**What is expected:** Apart from the images, every record below must be given again without alteration.

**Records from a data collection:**
========================================================================
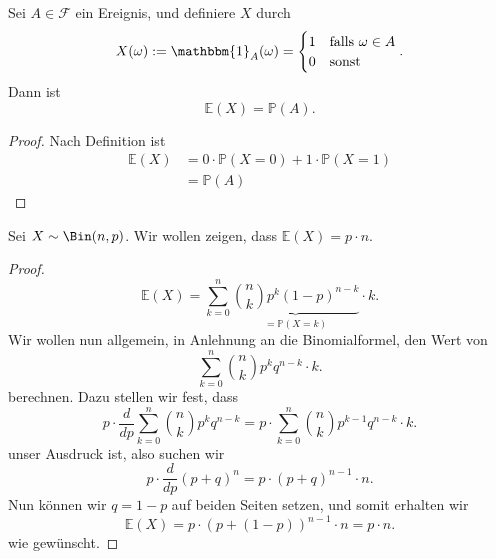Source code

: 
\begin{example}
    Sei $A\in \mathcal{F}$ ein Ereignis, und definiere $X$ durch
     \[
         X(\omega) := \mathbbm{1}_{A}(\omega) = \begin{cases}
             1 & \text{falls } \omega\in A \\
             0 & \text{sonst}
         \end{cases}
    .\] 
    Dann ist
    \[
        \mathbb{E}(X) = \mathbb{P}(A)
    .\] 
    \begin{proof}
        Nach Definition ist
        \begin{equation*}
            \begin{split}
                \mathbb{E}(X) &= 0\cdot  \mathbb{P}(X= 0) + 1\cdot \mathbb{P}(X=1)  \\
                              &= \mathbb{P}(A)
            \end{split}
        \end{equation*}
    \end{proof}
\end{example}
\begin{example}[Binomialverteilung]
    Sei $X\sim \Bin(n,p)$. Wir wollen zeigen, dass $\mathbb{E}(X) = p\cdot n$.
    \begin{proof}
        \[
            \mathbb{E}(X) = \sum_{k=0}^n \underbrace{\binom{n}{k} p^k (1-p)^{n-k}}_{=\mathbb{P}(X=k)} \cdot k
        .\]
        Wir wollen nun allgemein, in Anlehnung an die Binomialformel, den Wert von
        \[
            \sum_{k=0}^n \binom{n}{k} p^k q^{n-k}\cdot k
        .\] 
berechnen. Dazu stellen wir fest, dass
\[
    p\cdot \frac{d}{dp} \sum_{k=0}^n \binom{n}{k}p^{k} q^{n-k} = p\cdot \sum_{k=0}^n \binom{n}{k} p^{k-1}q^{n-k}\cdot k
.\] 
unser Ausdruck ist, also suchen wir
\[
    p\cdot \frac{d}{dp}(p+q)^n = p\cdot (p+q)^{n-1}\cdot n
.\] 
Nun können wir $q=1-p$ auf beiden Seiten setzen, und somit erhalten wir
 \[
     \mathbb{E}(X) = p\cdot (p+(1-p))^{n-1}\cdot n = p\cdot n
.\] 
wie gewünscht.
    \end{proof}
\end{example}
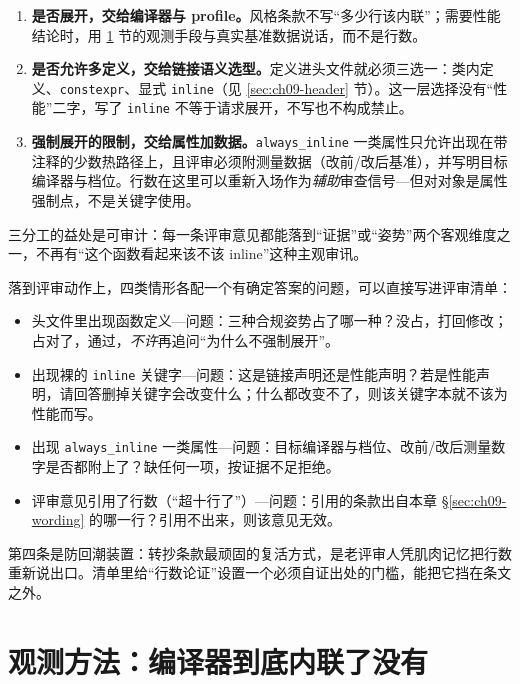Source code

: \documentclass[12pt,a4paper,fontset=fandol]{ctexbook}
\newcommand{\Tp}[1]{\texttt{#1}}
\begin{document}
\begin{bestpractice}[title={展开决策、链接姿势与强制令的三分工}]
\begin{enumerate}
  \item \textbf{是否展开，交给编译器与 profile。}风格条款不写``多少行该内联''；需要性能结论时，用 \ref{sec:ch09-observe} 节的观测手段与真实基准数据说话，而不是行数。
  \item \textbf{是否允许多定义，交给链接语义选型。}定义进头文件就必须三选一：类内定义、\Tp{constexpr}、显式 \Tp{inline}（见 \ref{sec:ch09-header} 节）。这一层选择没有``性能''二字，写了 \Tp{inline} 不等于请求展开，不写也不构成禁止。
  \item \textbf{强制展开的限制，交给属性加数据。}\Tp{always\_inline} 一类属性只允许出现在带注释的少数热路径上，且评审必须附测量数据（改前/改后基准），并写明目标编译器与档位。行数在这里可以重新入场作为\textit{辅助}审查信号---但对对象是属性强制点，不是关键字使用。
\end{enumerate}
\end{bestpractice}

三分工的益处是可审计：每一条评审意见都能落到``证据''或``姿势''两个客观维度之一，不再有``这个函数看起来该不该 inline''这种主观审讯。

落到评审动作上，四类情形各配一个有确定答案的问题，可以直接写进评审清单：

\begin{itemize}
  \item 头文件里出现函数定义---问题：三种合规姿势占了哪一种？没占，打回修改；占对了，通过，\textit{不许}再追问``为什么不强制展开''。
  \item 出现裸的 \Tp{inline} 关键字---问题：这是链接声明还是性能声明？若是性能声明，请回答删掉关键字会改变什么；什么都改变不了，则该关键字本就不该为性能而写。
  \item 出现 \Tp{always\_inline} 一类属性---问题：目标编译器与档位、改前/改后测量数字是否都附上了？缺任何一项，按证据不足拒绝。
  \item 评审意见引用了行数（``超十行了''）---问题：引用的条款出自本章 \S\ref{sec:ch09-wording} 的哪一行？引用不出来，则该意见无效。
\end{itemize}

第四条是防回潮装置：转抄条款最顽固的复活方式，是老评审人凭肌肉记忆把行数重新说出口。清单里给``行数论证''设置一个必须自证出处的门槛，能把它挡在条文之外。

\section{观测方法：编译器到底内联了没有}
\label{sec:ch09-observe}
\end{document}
========================================================================
**Output of the task:**
Source code

: 
\begin{example}
    Sei $A\in \mathcal{F}$ ein Ereignis, und definiere $X$ durch
     \[
         X(\omega) := \mathbbm{1}_{A}(\omega) = \begin{cases}
             1 & \text{falls } \omega\in A \\
             0 & \text{sonst}
         \end{cases}
    .\] 
    Dann ist
    \[
        \mathbb{E}(X) = \mathbb{P}(A)
    .\] 
    \begin{proof}
        Nach Definition ist
        \begin{equation*}
            \begin{split}
                \mathbb{E}(X) &= 0\cdot  \mathbb{P}(X= 0) + 1\cdot \mathbb{P}(X=1)  \\
                              &= \mathbb{P}(A)
            \end{split}
        \end{equation*}
    \end{proof}
\end{example}
\begin{example}[Binomialverteilung]
    Sei $X\sim \Bin(n,p)$. Wir wollen zeigen, dass $\mathbb{E}(X) = p\cdot n$.
    \begin{proof}
        \[
            \mathbb{E}(X) = \sum_{k=0}^n \underbrace{\binom{n}{k} p^k (1-p)^{n-k}}_{=\mathbb{P}(X=k)} \cdot k
        .\]
        Wir wollen nun allgemein, in Anlehnung an die Binomialformel, den Wert von
        \[
            \sum_{k=0}^n \binom{n}{k} p^k q^{n-k}\cdot k
        .\] 
berechnen. Dazu stellen wir fest, dass
\[
    p\cdot \frac{d}{dp} \sum_{k=0}^n \binom{n}{k}p^{k} q^{n-k} = p\cdot \sum_{k=0}^n \binom{n}{k} p^{k-1}q^{n-k}\cdot k
.\] 
unser Ausdruck ist, also suchen wir
\[
    p\cdot \frac{d}{dp}(p+q)^n = p\cdot (p+q)^{n-1}\cdot n
.\] 
Nun können wir $q=1-p$ auf beiden Seiten setzen, und somit erhalten wir
 \[
     \mathbb{E}(X) = p\cdot (p+(1-p))^{n-1}\cdot n = p\cdot n
.\] 
wie gewünscht.
    \end{proof}
\end{example}
Source code

: \documentclass[12pt,a4paper,fontset=fandol]{ctexbook}
\newcommand{\Tp}[1]{\texttt{#1}}
\begin{document}
\begin{bestpractice}[title={展开决策、链接姿势与强制令的三分工}]
\begin{enumerate}
  \item \textbf{是否展开，交给编译器与 profile。}风格条款不写``多少行该内联''；需要性能结论时，用 \ref{sec:ch09-observe} 节的观测手段与真实基准数据说话，而不是行数。
  \item \textbf{是否允许多定义，交给链接语义选型。}定义进头文件就必须三选一：类内定义、\Tp{constexpr}、显式 \Tp{inline}（见 \ref{sec:ch09-header} 节）。这一层选择没有``性能''二字，写了 \Tp{inline} 不等于请求展开，不写也不构成禁止。
  \item \textbf{强制展开的限制，交给属性加数据。}\Tp{always\_inline} 一类属性只允许出现在带注释的少数热路径上，且评审必须附测量数据（改前/改后基准），并写明目标编译器与档位。行数在这里可以重新入场作为\textit{辅助}审查信号---但对对象是属性强制点，不是关键字使用。
\end{enumerate}
\end{bestpractice}

三分工的益处是可审计：每一条评审意见都能落到``证据''或``姿势''两个客观维度之一，不再有``这个函数看起来该不该 inline''这种主观审讯。

落到评审动作上，四类情形各配一个有确定答案的问题，可以直接写进评审清单：

\begin{itemize}
  \item 头文件里出现函数定义---问题：三种合规姿势占了哪一种？没占，打回修改；占对了，通过，\textit{不许}再追问``为什么不强制展开''。
  \item 出现裸的 \Tp{inline} 关键字---问题：这是链接声明还是性能声明？若是性能声明，请回答删掉关键字会改变什么；什么都改变不了，则该关键字本就不该为性能而写。
  \item 出现 \Tp{always\_inline} 一类属性---问题：目标编译器与档位、改前/改后测量数字是否都附上了？缺任何一项，按证据不足拒绝。
  \item 评审意见引用了行数（``超十行了''）---问题：引用的条款出自本章 \S\ref{sec:ch09-wording} 的哪一行？引用不出来，则该意见无效。
\end{itemize}

第四条是防回潮装置：转抄条款最顽固的复活方式，是老评审人凭肌肉记忆把行数重新说出口。清单里给``行数论证''设置一个必须自证出处的门槛，能把它挡在条文之外。

\section{观测方法：编译器到底内联了没有}
\label{sec:ch09-observe}
\end{document}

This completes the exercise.